Say how many lines of the listing below hold the string "OTLP", and say nothing else.
※
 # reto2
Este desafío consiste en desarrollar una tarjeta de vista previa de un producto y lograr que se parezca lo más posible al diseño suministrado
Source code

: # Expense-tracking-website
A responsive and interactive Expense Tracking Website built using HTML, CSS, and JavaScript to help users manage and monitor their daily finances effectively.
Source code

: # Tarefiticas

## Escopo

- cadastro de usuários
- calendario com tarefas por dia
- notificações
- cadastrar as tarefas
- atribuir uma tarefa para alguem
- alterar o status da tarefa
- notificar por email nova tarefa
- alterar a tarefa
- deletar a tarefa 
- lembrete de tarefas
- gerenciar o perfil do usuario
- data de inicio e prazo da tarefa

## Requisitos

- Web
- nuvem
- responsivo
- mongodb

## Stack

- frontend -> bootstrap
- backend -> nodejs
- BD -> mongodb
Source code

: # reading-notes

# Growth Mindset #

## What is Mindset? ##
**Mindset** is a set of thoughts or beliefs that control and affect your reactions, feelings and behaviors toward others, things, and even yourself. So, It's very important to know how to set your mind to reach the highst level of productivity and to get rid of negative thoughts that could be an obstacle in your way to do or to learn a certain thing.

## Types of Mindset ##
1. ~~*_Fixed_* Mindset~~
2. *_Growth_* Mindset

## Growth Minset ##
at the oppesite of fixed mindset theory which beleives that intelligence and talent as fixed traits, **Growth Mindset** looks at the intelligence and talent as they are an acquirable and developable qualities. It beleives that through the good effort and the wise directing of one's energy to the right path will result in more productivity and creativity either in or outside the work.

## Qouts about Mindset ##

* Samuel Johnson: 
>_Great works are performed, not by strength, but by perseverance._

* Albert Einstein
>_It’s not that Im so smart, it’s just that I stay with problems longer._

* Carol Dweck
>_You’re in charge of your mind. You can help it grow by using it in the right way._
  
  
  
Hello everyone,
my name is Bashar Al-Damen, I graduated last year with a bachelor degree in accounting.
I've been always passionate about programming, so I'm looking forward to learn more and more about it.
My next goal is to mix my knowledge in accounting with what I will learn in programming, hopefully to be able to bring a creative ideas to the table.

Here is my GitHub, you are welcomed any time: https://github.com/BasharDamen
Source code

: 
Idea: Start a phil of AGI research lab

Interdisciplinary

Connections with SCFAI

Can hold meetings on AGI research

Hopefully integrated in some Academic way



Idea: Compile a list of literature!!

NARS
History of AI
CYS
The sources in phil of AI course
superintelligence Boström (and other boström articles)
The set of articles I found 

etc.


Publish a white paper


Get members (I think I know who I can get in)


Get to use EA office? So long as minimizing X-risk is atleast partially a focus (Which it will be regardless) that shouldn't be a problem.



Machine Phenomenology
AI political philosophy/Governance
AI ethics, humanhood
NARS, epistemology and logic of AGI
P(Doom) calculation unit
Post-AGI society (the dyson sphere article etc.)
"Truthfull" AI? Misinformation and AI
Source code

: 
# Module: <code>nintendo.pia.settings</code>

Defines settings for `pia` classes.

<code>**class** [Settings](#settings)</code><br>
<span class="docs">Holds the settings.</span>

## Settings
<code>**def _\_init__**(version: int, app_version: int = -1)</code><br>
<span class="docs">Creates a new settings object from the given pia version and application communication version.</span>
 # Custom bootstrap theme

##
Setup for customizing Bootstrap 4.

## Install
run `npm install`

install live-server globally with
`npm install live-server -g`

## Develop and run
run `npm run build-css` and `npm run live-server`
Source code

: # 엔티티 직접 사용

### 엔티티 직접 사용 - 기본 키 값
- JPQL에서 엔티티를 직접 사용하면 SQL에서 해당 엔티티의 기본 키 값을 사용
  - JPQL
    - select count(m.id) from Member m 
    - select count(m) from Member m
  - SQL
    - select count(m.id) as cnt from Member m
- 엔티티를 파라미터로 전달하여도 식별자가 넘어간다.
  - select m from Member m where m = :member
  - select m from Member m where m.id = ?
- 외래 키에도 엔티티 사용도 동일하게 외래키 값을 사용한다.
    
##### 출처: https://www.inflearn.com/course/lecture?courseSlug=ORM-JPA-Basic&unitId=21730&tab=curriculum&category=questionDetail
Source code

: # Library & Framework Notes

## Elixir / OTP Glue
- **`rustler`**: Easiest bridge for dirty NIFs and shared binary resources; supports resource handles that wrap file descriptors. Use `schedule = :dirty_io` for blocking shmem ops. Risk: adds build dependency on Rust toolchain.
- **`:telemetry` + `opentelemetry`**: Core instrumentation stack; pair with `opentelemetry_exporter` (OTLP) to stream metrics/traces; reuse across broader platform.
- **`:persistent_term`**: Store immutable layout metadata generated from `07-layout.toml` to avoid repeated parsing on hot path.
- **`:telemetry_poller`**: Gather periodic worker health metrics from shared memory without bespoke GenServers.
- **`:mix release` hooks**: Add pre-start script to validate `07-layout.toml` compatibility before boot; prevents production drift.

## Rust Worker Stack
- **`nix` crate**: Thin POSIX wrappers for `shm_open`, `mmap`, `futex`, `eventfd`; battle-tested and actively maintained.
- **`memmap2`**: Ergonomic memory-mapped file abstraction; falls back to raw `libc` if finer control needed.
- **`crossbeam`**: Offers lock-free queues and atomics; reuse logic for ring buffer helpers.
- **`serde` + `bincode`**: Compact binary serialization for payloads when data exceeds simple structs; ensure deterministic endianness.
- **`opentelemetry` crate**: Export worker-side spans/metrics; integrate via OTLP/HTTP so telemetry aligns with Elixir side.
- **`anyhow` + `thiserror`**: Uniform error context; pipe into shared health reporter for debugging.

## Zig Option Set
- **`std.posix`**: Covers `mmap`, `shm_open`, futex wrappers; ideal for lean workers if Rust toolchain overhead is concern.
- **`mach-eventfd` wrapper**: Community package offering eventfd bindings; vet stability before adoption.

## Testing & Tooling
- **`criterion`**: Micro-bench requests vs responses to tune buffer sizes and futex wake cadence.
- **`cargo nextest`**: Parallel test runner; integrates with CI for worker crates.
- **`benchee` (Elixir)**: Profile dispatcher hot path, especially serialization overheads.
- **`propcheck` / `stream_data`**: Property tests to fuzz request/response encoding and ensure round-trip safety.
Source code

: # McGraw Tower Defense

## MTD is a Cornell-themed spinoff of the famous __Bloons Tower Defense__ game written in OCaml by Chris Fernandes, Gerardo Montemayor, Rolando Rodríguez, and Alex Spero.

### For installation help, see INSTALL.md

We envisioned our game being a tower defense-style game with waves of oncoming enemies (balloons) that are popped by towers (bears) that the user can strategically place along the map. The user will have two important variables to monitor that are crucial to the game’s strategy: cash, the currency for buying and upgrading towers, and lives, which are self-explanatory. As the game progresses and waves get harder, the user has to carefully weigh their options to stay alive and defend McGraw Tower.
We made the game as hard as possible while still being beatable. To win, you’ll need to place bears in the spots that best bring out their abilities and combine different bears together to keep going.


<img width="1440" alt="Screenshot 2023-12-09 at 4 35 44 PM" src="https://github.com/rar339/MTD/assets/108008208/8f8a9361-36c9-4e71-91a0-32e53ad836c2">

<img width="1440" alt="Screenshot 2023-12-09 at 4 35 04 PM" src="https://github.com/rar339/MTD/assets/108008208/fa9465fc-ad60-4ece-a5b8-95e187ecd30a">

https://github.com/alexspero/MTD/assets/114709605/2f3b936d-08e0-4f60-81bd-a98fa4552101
※
## YOUR SOLUTION
2